Los libros, esas repúblicas de la Palabra que hablan desde el silencio de tus estanterías, espejos del tiempo ya ido, brazos que tantas veces me han abrazado, manos a las que me he asido cuando el vértigo de la vida parecía abocarme irremediablemente al abismo de la pena...
Los libros, esos maestros que tanto me han enseñado, que tanto me han ayudado a desaprender y desprenderme todo aquello que por inútil cargaba mis espaldas de sapiencia vana y cuentos chinos contados por chinos, a los que yo jamás invité a entrar en mis alcobas más íntimas...
Los libros, esos seres tan queridos que en sus almas de papel atesoran para mí algunas de las experiencias más maravillosas de esta fútil vida, tan engañosa, tan inane a veces, tan dictadora de mi destino...

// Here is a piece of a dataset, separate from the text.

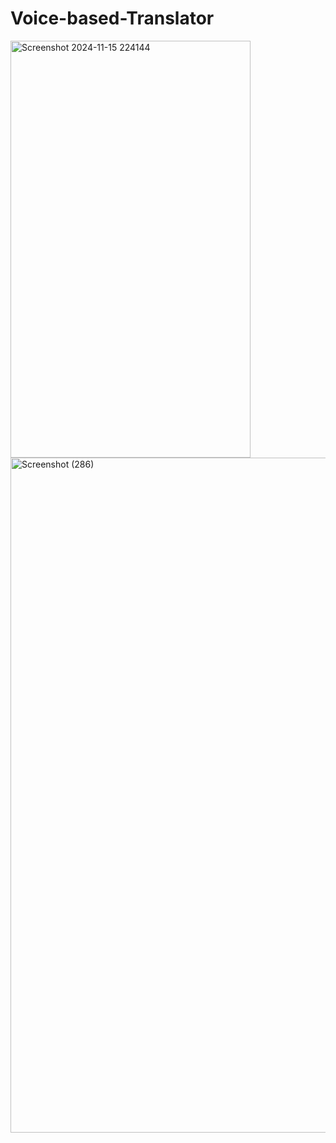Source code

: # Voice-based-Translator

<img width="384" height="667" alt="Screenshot 2024-11-15 224144" src="https://github.com/user-attachments/assets/86f3f144-fb4d-4357-83aa-72e764165c95" />
<img width="1920" height="1080" alt="Screenshot (286)" src="https://github.com/user-attachments/assets/317db196-d9e3-4308-8244-0f7fe0edb7a6" />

Los libros, refugio cálido penetrado por mis dedos, mis ojos...por mi olfato...Los libros, esa forma casi gratuita de viajar en el tiempo, de escuchar de nuevo voces arcanas, de regocijarte de nuevo con sus historias, con su sapiencia, de emocionarte, de enamorarte, de morir y de nacer una y mil veces...de vencer a la muerte...
Los libros, yo los leo y ellos me leen a mí, yo les doy vida y ellos me la devuelven caleidoscópica, multiplicada, intacta. Abre un libro hoy y date un homenaje por ser quien eres, un libro con renglones magistralmente torcidos lleno de tachaduras y borrones, y que algún día le darán testamento y testimonio aquellos que en su memoria - ¡qué frágil es la dama!- te sigan en este baile universal llamado Vida.
Abre un libro siquiera, porque -y sin que deba servir de precedente o corras con ello el riesgo de generar enfermiza afección- ¡qué carajo, un día es un día!